The claim is that pesticides have relatively low-risk, and people think these
pesticides are harmless when actually they kill many insects and animals, and can seriously affect humans because they decrease the enzyme that is essential for normal nervous system functioning. Spraying does not really help reduce the incidence of human disease because the insects build up resistance to pesticides and quickly rebound.

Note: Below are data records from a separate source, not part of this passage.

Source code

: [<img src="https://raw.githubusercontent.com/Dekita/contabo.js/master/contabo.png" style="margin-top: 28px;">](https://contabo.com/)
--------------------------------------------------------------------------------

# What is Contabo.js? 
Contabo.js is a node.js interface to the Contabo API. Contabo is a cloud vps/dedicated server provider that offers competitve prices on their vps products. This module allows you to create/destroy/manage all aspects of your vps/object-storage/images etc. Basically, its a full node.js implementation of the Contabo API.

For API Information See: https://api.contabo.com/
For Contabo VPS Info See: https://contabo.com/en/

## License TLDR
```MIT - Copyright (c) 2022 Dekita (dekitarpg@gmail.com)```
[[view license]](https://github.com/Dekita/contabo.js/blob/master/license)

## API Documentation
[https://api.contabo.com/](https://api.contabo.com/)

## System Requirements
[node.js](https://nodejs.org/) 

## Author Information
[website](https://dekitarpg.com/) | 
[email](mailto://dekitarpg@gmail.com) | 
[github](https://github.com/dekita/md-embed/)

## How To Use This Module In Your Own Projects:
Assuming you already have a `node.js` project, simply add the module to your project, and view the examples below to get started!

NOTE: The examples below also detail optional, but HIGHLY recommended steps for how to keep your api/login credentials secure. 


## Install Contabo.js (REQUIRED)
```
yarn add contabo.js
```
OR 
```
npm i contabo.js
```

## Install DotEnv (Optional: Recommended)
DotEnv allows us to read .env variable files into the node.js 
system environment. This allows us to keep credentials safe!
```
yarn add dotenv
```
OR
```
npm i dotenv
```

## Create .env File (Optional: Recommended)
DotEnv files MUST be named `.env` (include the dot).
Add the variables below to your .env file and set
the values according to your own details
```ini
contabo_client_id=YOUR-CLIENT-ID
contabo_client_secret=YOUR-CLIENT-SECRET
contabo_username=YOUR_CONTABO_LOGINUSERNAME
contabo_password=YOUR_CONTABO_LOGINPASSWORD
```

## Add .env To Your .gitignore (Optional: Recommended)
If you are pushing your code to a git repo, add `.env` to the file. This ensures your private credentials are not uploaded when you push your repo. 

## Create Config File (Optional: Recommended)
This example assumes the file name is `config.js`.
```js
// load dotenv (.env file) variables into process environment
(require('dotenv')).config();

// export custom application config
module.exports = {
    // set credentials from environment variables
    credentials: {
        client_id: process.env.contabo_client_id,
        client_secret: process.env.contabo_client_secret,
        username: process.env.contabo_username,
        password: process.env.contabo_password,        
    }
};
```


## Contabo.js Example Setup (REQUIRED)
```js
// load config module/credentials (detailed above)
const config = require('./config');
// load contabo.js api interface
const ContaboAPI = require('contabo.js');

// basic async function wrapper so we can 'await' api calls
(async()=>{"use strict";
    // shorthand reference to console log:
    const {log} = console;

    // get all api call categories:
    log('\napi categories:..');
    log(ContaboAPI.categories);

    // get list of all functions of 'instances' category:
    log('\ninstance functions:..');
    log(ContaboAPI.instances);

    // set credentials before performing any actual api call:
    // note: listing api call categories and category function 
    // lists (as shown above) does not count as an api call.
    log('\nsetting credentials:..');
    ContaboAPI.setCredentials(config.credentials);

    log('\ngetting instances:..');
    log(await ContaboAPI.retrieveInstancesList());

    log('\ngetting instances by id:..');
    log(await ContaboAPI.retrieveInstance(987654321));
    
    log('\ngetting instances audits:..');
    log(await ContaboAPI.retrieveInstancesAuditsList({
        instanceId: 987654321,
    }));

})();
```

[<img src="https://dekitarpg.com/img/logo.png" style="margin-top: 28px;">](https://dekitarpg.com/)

According to federally funded nutrition surveys, pesticides have shown up in blood, breast milk, urine, and fat tissue samples of a cross-section of Americans. Glyphosate
(Roundup) is found in weed killers and may cause cardiovascular, gastrointestinal, nerve, and respiratory damage.

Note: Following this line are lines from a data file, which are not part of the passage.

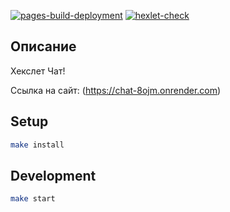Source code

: [![pages-build-deployment](https://github.com/GeorgyKomkov/frontend-project-12/actions/workflows/pages/pages-build-deployment/badge.svg)](https://github.com/GeorgyKomkov/frontend-project-12/actions/workflows/pages/pages-build-deployment)
[![hexlet-check](https://github.com/GeorgyKomkov/frontend-project-12/actions/workflows/hexlet-check.yml/badge.svg)](https://github.com/GeorgyKomkov/frontend-project-12/actions/workflows/hexlet-check.yml)
## Описание

Хекслет Чат!

Ссылка на сайт: (https://chat-8ojm.onrender.com)


## Setup

```bash
make install
```

## Development

```bash
make start
```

No pesticide product is free from risk or threat to human health. Pesticides pose risks to human health and the environment, with special risks to children. It is recognized that pesticides cause adverse health effects in humans such as cancer, neurological disruption, birth defects, genetic alteration, reproductive harm, immune system dysfunction, endocrine disruption, and acute poisoning.
The pesticide MCPA, used as an ingredient in some lawn pesticides, has been found to damage a part of the brain known as the “blood brain barrier,” (Toxicology and Applied Pharmacology, 1982), which is the brain’s primary defense system. This defense system works to keep toxic substances out of the brain cell and is literally protecting all of us from developing immediate neurological illness. The blood brain barrier has been found to be defective more often in patients with Alzheimer’s disease and some psychiatric disorders
The Lancet (2000) reports that a government-sponsored study in Holland involving over 1,000 non-demented adults aged 50 - 80, those frequently exposed to pesticides were almost 5 times more likely than those not so exposed to have adverse mental changes. They had poor memory (slowness in recalling names and remembering numbers) and slowness of thinking (finding appropriate words), changes much worse than similar changes in people not exposed to pesticides. Although it was characterized as “mild,” it was significant and consistent among the people who used pesticides. In contrast, people who were exposed to organic solvents, metallic dust or metallic fumes had no measurable impairment.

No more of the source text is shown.